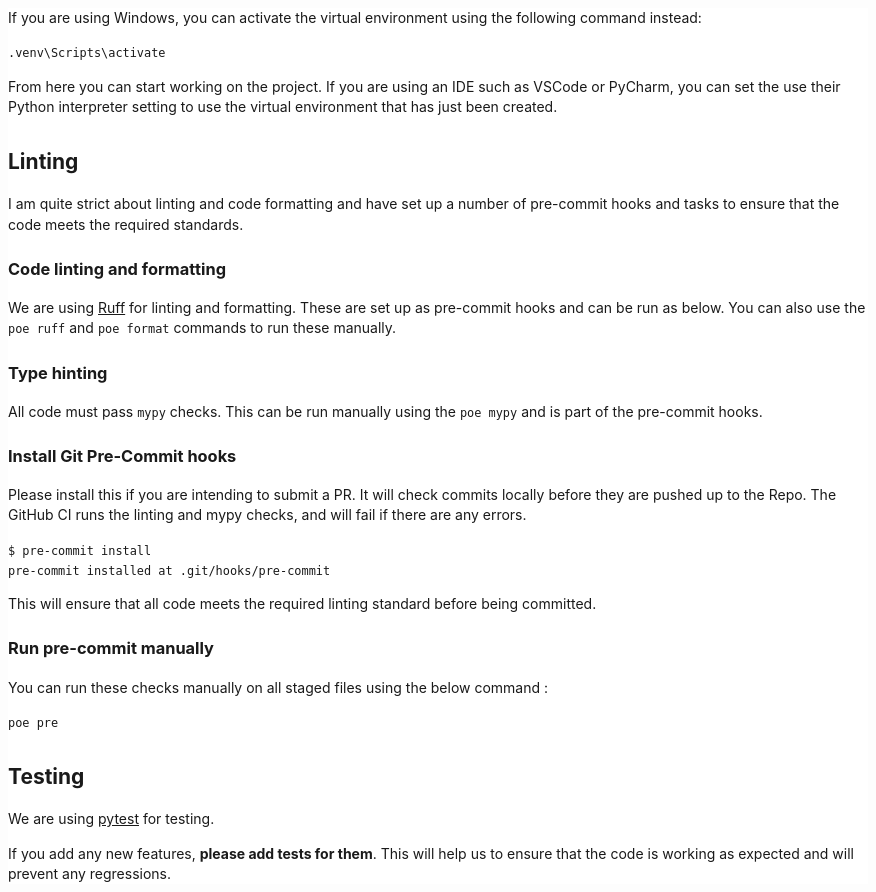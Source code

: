 If you are using Windows, you can activate the virtual environment using the
following command instead:

```terminal
.venv\Scripts\activate
```

From here you can start working on the project. If you are using an IDE such as
VSCode or PyCharm, you can set the use their Python interpreter setting to use
the virtual environment that has just been created.

## Linting

I am quite strict about linting and code formatting and have set up a number of
pre-commit hooks and tasks to ensure that the code meets the required standards.

### Code linting and formatting

We are using [Ruff](https://docs.astral.sh/ruff/) for linting and formatting.
These are set up as pre-commit hooks and can be run as below. You can also use
the `poe ruff` and `poe format` commands to run these manually.

### Type hinting

All code must pass `mypy` checks. This can be run manually using the `poe mypy`
and is part of the pre-commit hooks.

### Install Git Pre-Commit hooks

Please install this if you are intending to submit a PR. It will check commits
locally before they are pushed up to the Repo. The GitHub CI runs the linting
and mypy checks, and will fail if there are any errors.

```console
$ pre-commit install
pre-commit installed at .git/hooks/pre-commit
```

This will ensure that all code meets the required linting standard before being
committed.

### Run pre-commit manually

You can run these checks manually on all staged files using the below command :

```console
poe pre
```

## Testing

We are using [pytest](https://docs.pytest.org/) for testing.

If you add any new features, **please add tests for them**. This will help us to
ensure that the code is working as expected and will prevent any regressions.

▶ WHAT YOU SHOULD DO
Total lines holding "virtual" in the records: report this figure alone.

▶ RESPONSE
2